ESHRE’s add-ons working group classified routine ICSI for non-male-factor cases as unsupported: no evidence of benefit. Three separate RCTs have now confirmed this. The INVICSI trial (824 women, 6 Danish clinics, Nature Medicine 2025) found cumulative live birth rates of 43.2% for ICSI vs 47.3% for conventional IVF. Not only no benefit: standard IVF actually produced better fertilisation rates per oocyte and more blastocysts on day 5 (Bhattacharya et al., PubMed 40217077).
Why does overuse matter? ICSI adds GBP 1,000-1,375 to the cycle cost in the UK (HFEA). In Germany, roughly EUR 1,000 more. If your sperm parameters are normal and there’s no other indication, you may be paying extra for a procedure that the evidence says adds nothing.
What to ask your clinic
- Is ICSI necessary for my case, or would standard IVF fertilisation be equally effective?
- What is ICSI’s additional cost at your clinic?
- What percentage of your cycles use ICSI? (If the answer is “all of them” and you don’t have male factor, ask why.)
- Will my embryos be cultured to blastocyst stage after ICSI?
Wondering which approach is right for you? Get a personalised quote.
Related research
- ICSI vs IVF: a trial of 824 women found no benefit without severe male factor: the INVICSI trial that tested whether routine ICSI improves outcomes.
Sources
- HFEA. Intracytoplasmic Sperm Injection (ICSI): https://www.hfea.gov.uk/treatments/explore-all-treatments/intracytoplasmic-sperm-injection-icsi/
- Bhattacharya et al.
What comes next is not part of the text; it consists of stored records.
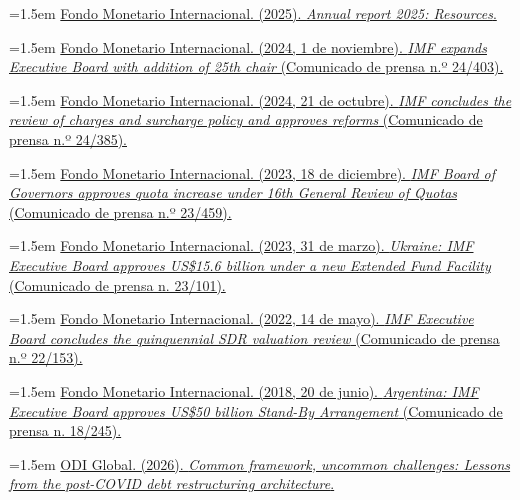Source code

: \documentclass[10pt,a4paper]{article}
\begin{document}
\noindent\hangindent=1.5em \href{https://www.imf.org/external/pubs/ft/ar/2025/who-we-are/resources/}{Fondo Monetario Internacional. (2025). \textit{Annual report 2025: Resources}.}

\noindent\hangindent=1.5em \href{https://www.imf.org/en/news/articles/2024/11/01/pr-24403-imf-expands-executive-board-with-addition-of-25th-chair}{Fondo Monetario Internacional. (2024, 1 de noviembre). \textit{IMF expands Executive Board with addition of 25th chair} (Comunicado de prensa n.º 24/403).}

\noindent\hangindent=1.5em \href{https://www.imf.org/en/news/articles/2024/10/21/pr-24385-imf-concludes-the-review-of-charges-and-surcharge-policy-and-approves-reforms}{Fondo Monetario Internacional. (2024, 21 de octubre). \textit{IMF concludes the review of charges and surcharge policy and approves reforms} (Comunicado de prensa n.º 24/385).}

\noindent\hangindent=1.5em \href{https://www.imf.org/en/News/Articles/2023/12/18/pr23459-imf-board-governors-approves-quota-increase-under-16th-general-review-quotas}{Fondo Monetario Internacional. (2023, 18 de diciembre). \textit{IMF Board of Governors approves quota increase under 16th General Review of Quotas} (Comunicado de prensa n.º 23/459).}

\noindent\hangindent=1.5em \href{https://www.imf.org/en/news/articles/2023/03/31/pr23101-ukraine-imf-executive-board-approves-usd-billion-new-eff-part-of-overall-support-package}{Fondo Monetario Internacional. (2023, 31 de marzo). \textit{Ukraine: IMF Executive Board approves US\$15.6 billion under a new Extended Fund Facility} (Comunicado de prensa n.\textordmasculine{} 23/101).}

\noindent\hangindent=1.5em \href{https://www.imf.org/en/news/articles/2022/05/14/pr22153-imf-board-concludes-sdr-valuation-review}{Fondo Monetario Internacional. (2022, 14 de mayo). \textit{IMF Executive Board concludes the quinquennial SDR valuation review} (Comunicado de prensa n.º 22/153).}

\noindent\hangindent=1.5em \href{https://www.imf.org/en/news/articles/2018/06/20/pr18245-argentina-imf-executive-board-approves-us50-billion-stand-by-arrangement}{Fondo Monetario Internacional. (2018, 20 de junio). \textit{Argentina: IMF Executive Board approves US\$50 billion Stand-By Arrangement} (Comunicado de prensa n.\textordmasculine{} 18/245).}

\noindent\hangindent=1.5em \href{https://odi.org/en/insights/common-framework-uncommon-challenges-lessons-from-the-post-covid-debt-restructuring-architecture/}{ODI Global. (2026). \textit{Common framework, uncommon challenges: Lessons from the post-COVID debt restructuring architecture}.}
\end{document}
INVICSI trial. Nature Medicine, 2025: https://pubmed.ncbi.nlm.nih.gov/40217077/
- ESHRE EIM. ART in Europe 2019: https://pmc.ncbi.nlm.nih.gov/articles/PMC10694409/
- Cochrane Review. ICSI vs conventional IVF, 2003 (PMID: 12804403)
This page is for informational purposes only and does not constitute medical advice. Always consult a qualified fertility specialist before making treatment decisions.